善きものを守れ
1テサロニケ5:1-28
新約聖書にあるパウロの13通の手紙の中で、本書が最も早く書かれた。テサロニケ教会は、第二回伝道旅行でパウロの宣教によって生み出された教会で、すばらしい教会だったが、再臨観において問題があった。彼らのうちのある者たちは、パウロの教えを誤解・曲解していたのだ。そういう事情から、本書の内容は自ずとキリストの再臨が中心になる。
キリストは約2000年前に来臨し、十字架-復活-昇天を経て、今も生き給う。そしてやがて再び来たり給う(4:16,17)。いつかは分からないが、その日は近い。その日は、信じない者、受け入れない者には滅びを意味するが、待ち望む者には希望の日だ。
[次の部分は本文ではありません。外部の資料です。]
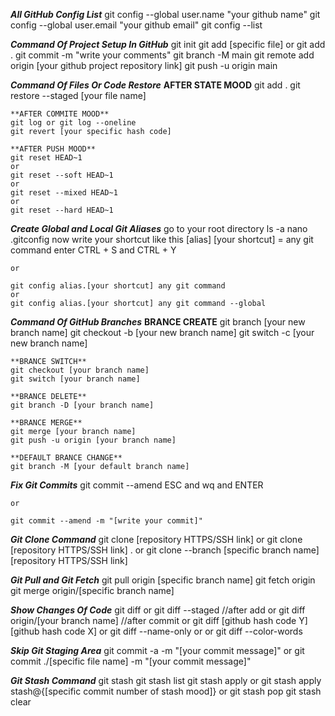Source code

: ***All GitHub Config List***
    git config --global user.name "your github name"
    git config --global user.email "your github email"
    git config --list

***Command Of Project Setup In GitHub***
    git init
    git add [specific file] or git add .
    git commit -m "write your comments"
    git branch -M main
    git remote add origin [your github project repository link]
    git push -u origin main
	
***Command Of Files Or Code Restore***
    **AFTER STATE MOOD**
    git add .
    git restore --staged [your file name]
    
    **AFTER COMMITE MOOD**
    git log or git log --oneline
    git revert [your specific hash code]

    **AFTER PUSH MOOD**
    git reset HEAD~1
    or
    git reset --soft HEAD~1
    or
    git reset --mixed HEAD~1
    or
    git reset --hard HEAD~1

***Create Global and Local Git Aliases***
    go to your root directory
    ls -a
    nano .gitconfig
    now write your shortcut like this
        [alias]
            [your shortcut] = any git command
    enter CTRL + S and CTRL + Y
    

    or

    git config alias.[your shortcut] any git command
    or
    git config alias.[your shortcut] any git command --global

***Command Of GitHub Branches***
    **BRANCE CREATE**
    git branch [your new branch name]
    git checkout -b [your new branch name]
    git switch -c [your new branch name]

    **BRANCE SWITCH**
    git checkout [your branch name]
    git switch [your branch name]

    **BRANCE DELETE**
    git branch -D [your branch name]

    **BRANCE MERGE**
    git merge [your branch name]
    git push -u origin [your branch name]

    **DEFAULT BRANCE CHANGE**
    git branch -M [your default branch name]

***Fix Git Commits***
    git commit --amend
    ESC and wq and ENTER
    
    or

    git commit --amend -m "[write your commit]"

***Git Clone Command***
    git clone [repository HTTPS/SSH link]
    or
    git clone [repository HTTPS/SSH link] .
    or
    git clone --branch [specific branch name] [repository HTTPS/SSH link]

***Git Pull and Git Fetch***
    git pull origin [specific branch name]
    git fetch origin
    git merge origin/[specific branch name]

***Show Changes Of Code***
    git diff
    or
    git diff --staged //after add
    or
    git diff origin/[your branch name] //after commit
    or
    git diff [github hash code Y] [github hash code X]
    or
    git diff --name-only
    or
    or git diff --color-words

***Skip Git Staging Area***
    git commit -a -m "[your commit message]"
    or
    git commit ./[specific file name] -m "[your commit message]"

***Git Stash Command***
    git stash
    git stash list
    git stash apply
    or
    git stash apply stash@{[specific commit number of stash mood]}
    or
    git stash pop
    git stash clear




    
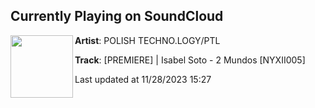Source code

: ## Currently Playing on SoundCloud

[<img align="left" width="100" src="https://i1.sndcdn.com/artworks-RxsxMxRVh9KcjbEe-8T94nQ-t500x500.jpg">](https://soundcloud.com/polishtechnology/premiere-isabel-soto-2-mundos-nyxii005)

**Artist**: POLISH TECHNO.LOGY/PTL 

**Track**: [PREMIERE] | Isabel Soto - 2 Mundos [NYXII005]

Last updated at 11/28/2023 15:27
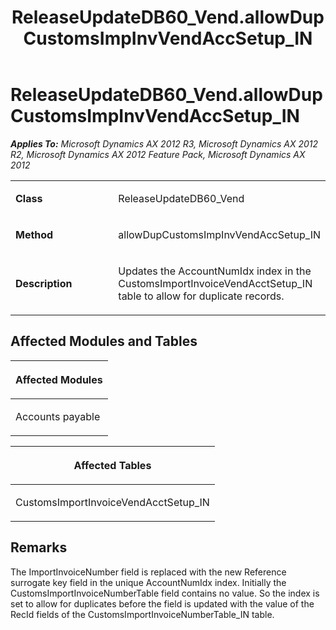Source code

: ﻿---
title: ReleaseUpdateDB60_Vend.allowDupCustomsImpInvVendAccSetup_IN
TOCTitle: ReleaseUpdateDB60_Vend.allowDupCustomsImpInvVendAccSetup_IN
ms:assetid: ef09a92f-d66d-52ac-ecb6-5d0299abd563
ms:mtpsurl: https://msdn.microsoft.com/en-us/library/JJ720032(v=AX.60)
ms:contentKeyID: 49712084
ms.date: 05/18/2015
mtps_version: v=AX.60
---

# ReleaseUpdateDB60\_Vend.allowDupCustomsImpInvVendAccSetup\_IN 


_**Applies To:** Microsoft Dynamics AX 2012 R3, Microsoft Dynamics AX 2012 R2, Microsoft Dynamics AX 2012 Feature Pack, Microsoft Dynamics AX 2012_

<table>
<colgroup>
<col style="width: 50%" />
<col style="width: 50%" />
</colgroup>
<tbody>
<tr class="odd">
<td><p><strong>Class</strong></p></td>
<td><p>ReleaseUpdateDB60_Vend</p></td>
</tr>
<tr class="even">
<td><p><strong>Method</strong></p></td>
<td><p>allowDupCustomsImpInvVendAccSetup_IN</p></td>
</tr>
<tr class="odd">
<td><p><strong>Description</strong></p></td>
<td><p>Updates the AccountNumIdx index in the CustomsImportInvoiceVendAcctSetup_IN table to allow for duplicate records.</p></td>
</tr>
</tbody>
</table>


## Affected Modules and Tables

<table>
<colgroup>
<col style="width: 100%" />
</colgroup>
<thead>
<tr class="header">
<th><p>Affected Modules</p></th>
</tr>
</thead>
<tbody>
<tr class="odd">
<td><p>Accounts payable</p></td>
</tr>
</tbody>
</table>


<table>
<colgroup>
<col style="width: 100%" />
</colgroup>
<thead>
<tr class="header">
<th><p>Affected Tables</p></th>
</tr>
</thead>
<tbody>
<tr class="odd">
<td><p>CustomsImportInvoiceVendAcctSetup_IN</p></td>
</tr>
</tbody>
</table>


## Remarks

The ImportInvoiceNumber field is replaced with the new Reference surrogate key field in the unique AccountNumIdx index. Initially the CustomsImportInvoiceNumberTable field contains no value. So the index is set to allow for duplicates before the field is updated with the value of the RecId fields of the CustomsImportInvoiceNumberTable\_IN table.

  


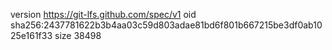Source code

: version https://git-lfs.github.com/spec/v1
oid sha256:2437781622b3b4aa03c59d803adae81bd6f801b667215be3df0ab1025e161f33
size 38498
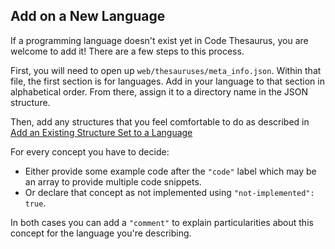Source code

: ## Add on a New Language

If a programming language doesn't exist yet in Code Thesaurus, you are welcome to add it! There are a few steps to this process.

First, you will need to open up `web/thesauruses/meta_info.json`. Within that file, the first section is for languages. Add in your language to that section in alphabetical order. From there, assign it to a directory name in the JSON structure.

Then, add any structures that you feel comfortable to do as described in [Add an Existing Structure Set to a Language](#add-an-existing-structure-set-to-a-language)

For every concept you have to decide:
* Either provide some example code after the `"code"` label which may be an array to provide multiple code snippets.
* Or declare that concept as not implemented using `"not-implemented": true`.

In both cases you can add a `"comment"` to explain particularities about this concept for the language you're describing.

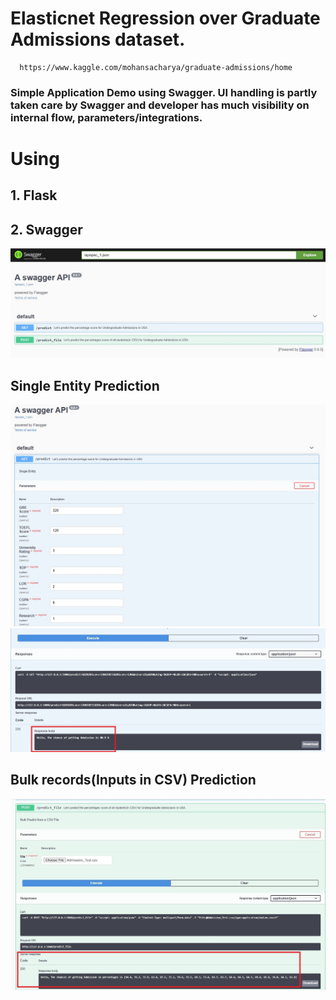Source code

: # Elasticnet Regression over Graduate Admissions dataset.
      https://www.kaggle.com/mohansacharya/graduate-admissions/home

### Simple Application Demo using Swagger. UI handling is partly taken care by Swagger and developer has much visibility on internal flow, parameters/integrations.

# Using
##  1. Flask
##  2. Swagger

<img src="imgs/Pic1.jpg" alt="My cool logo"/>

## Single Entity Prediction
<img src="imgs/Pic2.jpg" alt="My cool logo"/>
<img src="imgs/Pic3.jpg" alt="My cool logo"/>

## Bulk records(Inputs in CSV) Prediction 
<img src="imgs/Pic4.jpg" alt="My cool logo"/>
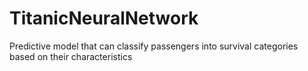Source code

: # TitanicNeuralNetwork
 Predictive model that can classify passengers into survival categories based on their characteristics
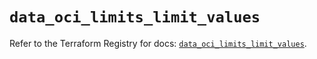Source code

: # `data_oci_limits_limit_values`

Refer to the Terraform Registry for docs: [`data_oci_limits_limit_values`](https://registry.terraform.io/providers/oracle/oci/6.18.0/docs/data-sources/limits_limit_values).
神は、我らを怒りに合わせようと定められたのではなく、キリストによる救い(=身体の贖い)を得るようにと定められた(9節)。我らがキリストと同じ栄光の姿に変えられるという希望を与えられたのだ。キリストが死なれたのは、我らを罪から救い、汚れから聖(きよ)め、肉体を贖うためだった。これを与えるのがキリストの十字架と復活の福音だ。
まず救いの恵みをいただきたい。罪を悔い改め、キリストの十字架を信じて、罪の赦しをいただきたい。それが過去の罪の清算であり、恵みによっていただく最初の救いだ(ロマ3:24)。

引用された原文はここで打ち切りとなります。